(Saved data entries)
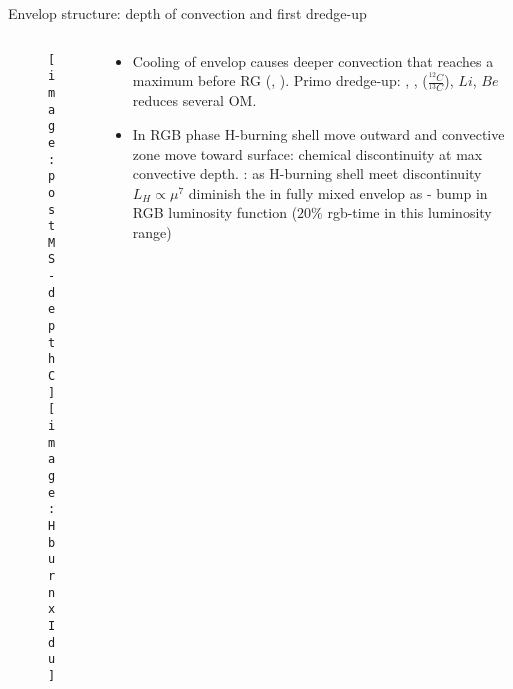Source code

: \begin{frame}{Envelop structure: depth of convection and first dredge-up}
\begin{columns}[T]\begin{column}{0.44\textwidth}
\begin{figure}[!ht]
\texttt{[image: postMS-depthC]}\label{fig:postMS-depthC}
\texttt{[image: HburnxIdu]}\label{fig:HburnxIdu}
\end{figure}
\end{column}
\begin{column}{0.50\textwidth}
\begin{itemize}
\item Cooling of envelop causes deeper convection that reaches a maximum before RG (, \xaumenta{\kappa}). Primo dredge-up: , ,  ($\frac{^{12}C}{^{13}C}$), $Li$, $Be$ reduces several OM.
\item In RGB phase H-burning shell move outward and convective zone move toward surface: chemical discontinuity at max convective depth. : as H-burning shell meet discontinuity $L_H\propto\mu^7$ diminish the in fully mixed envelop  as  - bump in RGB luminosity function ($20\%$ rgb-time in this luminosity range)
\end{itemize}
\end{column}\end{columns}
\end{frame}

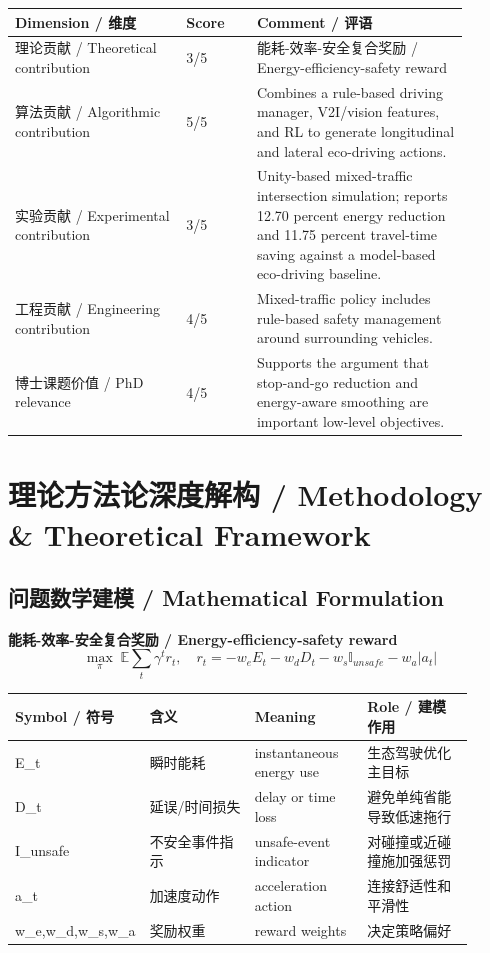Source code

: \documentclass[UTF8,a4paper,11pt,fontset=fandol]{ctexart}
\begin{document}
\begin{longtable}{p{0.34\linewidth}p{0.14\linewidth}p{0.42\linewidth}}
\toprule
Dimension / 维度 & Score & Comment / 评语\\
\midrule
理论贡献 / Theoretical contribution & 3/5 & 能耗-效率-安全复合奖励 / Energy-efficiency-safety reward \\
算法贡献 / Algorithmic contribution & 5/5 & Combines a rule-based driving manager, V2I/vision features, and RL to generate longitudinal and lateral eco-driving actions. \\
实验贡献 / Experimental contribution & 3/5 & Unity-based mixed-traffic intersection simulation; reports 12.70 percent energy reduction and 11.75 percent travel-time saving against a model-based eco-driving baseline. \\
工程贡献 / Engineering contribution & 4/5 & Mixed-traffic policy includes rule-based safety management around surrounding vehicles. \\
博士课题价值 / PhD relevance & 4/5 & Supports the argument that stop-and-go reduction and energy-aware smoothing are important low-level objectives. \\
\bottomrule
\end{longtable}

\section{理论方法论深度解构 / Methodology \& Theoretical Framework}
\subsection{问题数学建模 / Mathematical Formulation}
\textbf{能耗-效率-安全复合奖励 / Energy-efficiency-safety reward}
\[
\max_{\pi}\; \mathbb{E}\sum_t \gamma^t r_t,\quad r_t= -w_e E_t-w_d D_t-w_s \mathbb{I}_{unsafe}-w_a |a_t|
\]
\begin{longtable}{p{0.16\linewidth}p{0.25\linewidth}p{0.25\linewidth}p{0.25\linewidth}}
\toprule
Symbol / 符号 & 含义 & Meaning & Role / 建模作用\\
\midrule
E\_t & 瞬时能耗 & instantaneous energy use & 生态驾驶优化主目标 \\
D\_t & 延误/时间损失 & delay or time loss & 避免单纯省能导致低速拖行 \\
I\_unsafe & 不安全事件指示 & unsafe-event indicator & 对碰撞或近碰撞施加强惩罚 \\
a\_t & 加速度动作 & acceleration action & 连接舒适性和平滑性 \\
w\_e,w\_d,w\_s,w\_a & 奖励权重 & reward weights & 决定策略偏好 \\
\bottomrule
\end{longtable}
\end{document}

◆ ASSIGNED TASK:
Please retype the records above exactly, excluding every picture.

◆ RESULT OF THIS EXERCISE:
Source code

: \begin{frame}{Envelop structure: depth of convection and first dredge-up}
\begin{columns}[T]\begin{column}{0.44\textwidth}
\begin{figure}[!ht]
\texttt{[image: postMS-depthC]}\label{fig:postMS-depthC}
\texttt{[image: HburnxIdu]}\label{fig:HburnxIdu}
\end{figure}
\end{column}
\begin{column}{0.50\textwidth}
\begin{itemize}
\item Cooling of envelop causes deeper convection that reaches a maximum before RG (, \xaumenta{\kappa}). Primo dredge-up: , ,  ($\frac{^{12}C}{^{13}C}$), $Li$, $Be$ reduces several OM.
\item In RGB phase H-burning shell move outward and convective zone move toward surface: chemical discontinuity at max convective depth. : as H-burning shell meet discontinuity $L_H\propto\mu^7$ diminish the in fully mixed envelop  as  - bump in RGB luminosity function ($20\%$ rgb-time in this luminosity range)
\end{itemize}
\end{column}\end{columns}
\end{frame}

Source code

: \documentclass[UTF8,a4paper,11pt,fontset=fandol]{ctexart}
\begin{document}
\begin{longtable}{p{0.34\linewidth}p{0.14\linewidth}p{0.42\linewidth}}
\toprule
Dimension / 维度 & Score & Comment / 评语\\
\midrule
理论贡献 / Theoretical contribution & 3/5 & 能耗-效率-安全复合奖励 / Energy-efficiency-safety reward \\
算法贡献 / Algorithmic contribution & 5/5 & Combines a rule-based driving manager, V2I/vision features, and RL to generate longitudinal and lateral eco-driving actions. \\
实验贡献 / Experimental contribution & 3/5 & Unity-based mixed-traffic intersection simulation; reports 12.70 percent energy reduction and 11.75 percent travel-time saving against a model-based eco-driving baseline. \\
工程贡献 / Engineering contribution & 4/5 & Mixed-traffic policy includes rule-based safety management around surrounding vehicles. \\
博士课题价值 / PhD relevance & 4/5 & Supports the argument that stop-and-go reduction and energy-aware smoothing are important low-level objectives. \\
\bottomrule
\end{longtable}

\section{理论方法论深度解构 / Methodology \& Theoretical Framework}
\subsection{问题数学建模 / Mathematical Formulation}
\textbf{能耗-效率-安全复合奖励 / Energy-efficiency-safety reward}
\[
\max_{\pi}\; \mathbb{E}\sum_t \gamma^t r_t,\quad r_t= -w_e E_t-w_d D_t-w_s \mathbb{I}_{unsafe}-w_a |a_t|
\]
\begin{longtable}{p{0.16\linewidth}p{0.25\linewidth}p{0.25\linewidth}p{0.25\linewidth}}
\toprule
Symbol / 符号 & 含义 & Meaning & Role / 建模作用\\
\midrule
E\_t & 瞬时能耗 & instantaneous energy use & 生态驾驶优化主目标 \\
D\_t & 延误/时间损失 & delay or time loss & 避免单纯省能导致低速拖行 \\
I\_unsafe & 不安全事件指示 & unsafe-event indicator & 对碰撞或近碰撞施加强惩罚 \\
a\_t & 加速度动作 & acceleration action & 连接舒适性和平滑性 \\
w\_e,w\_d,w\_s,w\_a & 奖励权重 & reward weights & 决定策略偏好 \\
\bottomrule
\end{longtable}
\end{document}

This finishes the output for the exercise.